During the Vietnam War, the US Army was impressed by the RPG-7 and Army Missile Command was ordered to reverse-engineer it and see if the LAW could be improved. Fast-forward a number of years, and General Dynamics received a contract to build an improved version, the FGR-17 Viper, at a price of $78 a pop. At that price, the Army expected to buy 1.7 million launchers and issue them widely, with "as common as hand grenades" being mentioned in some proposals.
Then reality set in. Between the technical requirements for it to be light and low-noise (relatively - < 180 dB launch, which is still pretty damn loud), and some utterly baffling decisions to use water-soluble propellant and a magneforming process that had failed previously in the LAW's development, the Viper quickly became a boondoggle. By the time it was canceled in 1983, tens of millions of dollars had been spent on R&D and the per-unit cost had ballooned from $78 to $1,310. When the Office of the Secretary of Defense issued an ultimatum to get the unit price down to $400, GD balked and Congress canceled the program, then ordered the Army to test off-the-shelf systems, leading to the adoption of the AT4.

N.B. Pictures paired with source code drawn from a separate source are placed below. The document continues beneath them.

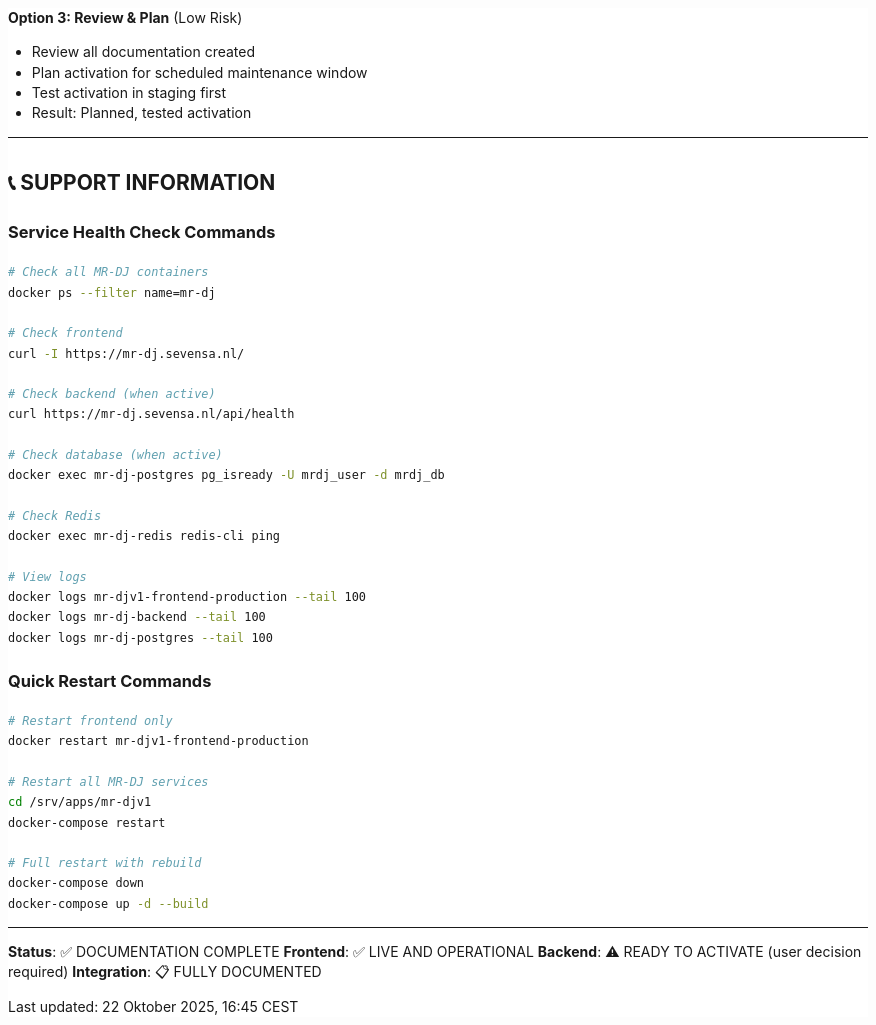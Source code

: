 **Option 3: Review & Plan** (Low Risk)
- Review all documentation created
- Plan activation for scheduled maintenance window
- Test activation in staging first
- Result: Planned, tested activation

---

## 📞 SUPPORT INFORMATION

### Service Health Check Commands

```bash
# Check all MR-DJ containers
docker ps --filter name=mr-dj

# Check frontend
curl -I https://mr-dj.sevensa.nl/

# Check backend (when active)
curl https://mr-dj.sevensa.nl/api/health

# Check database (when active)
docker exec mr-dj-postgres pg_isready -U mrdj_user -d mrdj_db

# Check Redis
docker exec mr-dj-redis redis-cli ping

# View logs
docker logs mr-djv1-frontend-production --tail 100
docker logs mr-dj-backend --tail 100
docker logs mr-dj-postgres --tail 100
```

### Quick Restart Commands

```bash
# Restart frontend only
docker restart mr-djv1-frontend-production

# Restart all MR-DJ services
cd /srv/apps/mr-djv1
docker-compose restart

# Full restart with rebuild
docker-compose down
docker-compose up -d --build
```

---

**Status**: ✅ DOCUMENTATION COMPLETE
**Frontend**: ✅ LIVE AND OPERATIONAL
**Backend**: ⚠️ READY TO ACTIVATE (user decision required)
**Integration**: 📋 FULLY DOCUMENTED

Last updated: 22 Oktober 2025, 16:45 CEST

If it had seen service, the Viper would have been somewhere around these stats:
Wt 4 kg, ROF 1, Rld *, Rng 60, Round HEAT, Damage C:4 B:5, Pen 60C
It's not a terribly good system even with fairly optimistic stats, being twice the weight of a LAW for an extra 10 meters of range and 5 points of Pen. The big advantage would have been the price if it could have been made at the original $78 each, and a universe where that happened likely would see extremely widespread deployment of the weapon, even if it was mostly useful against light armored vehicles and unlikely to do much more than piss off a tank (as the USMC used as justification for backing out of the program).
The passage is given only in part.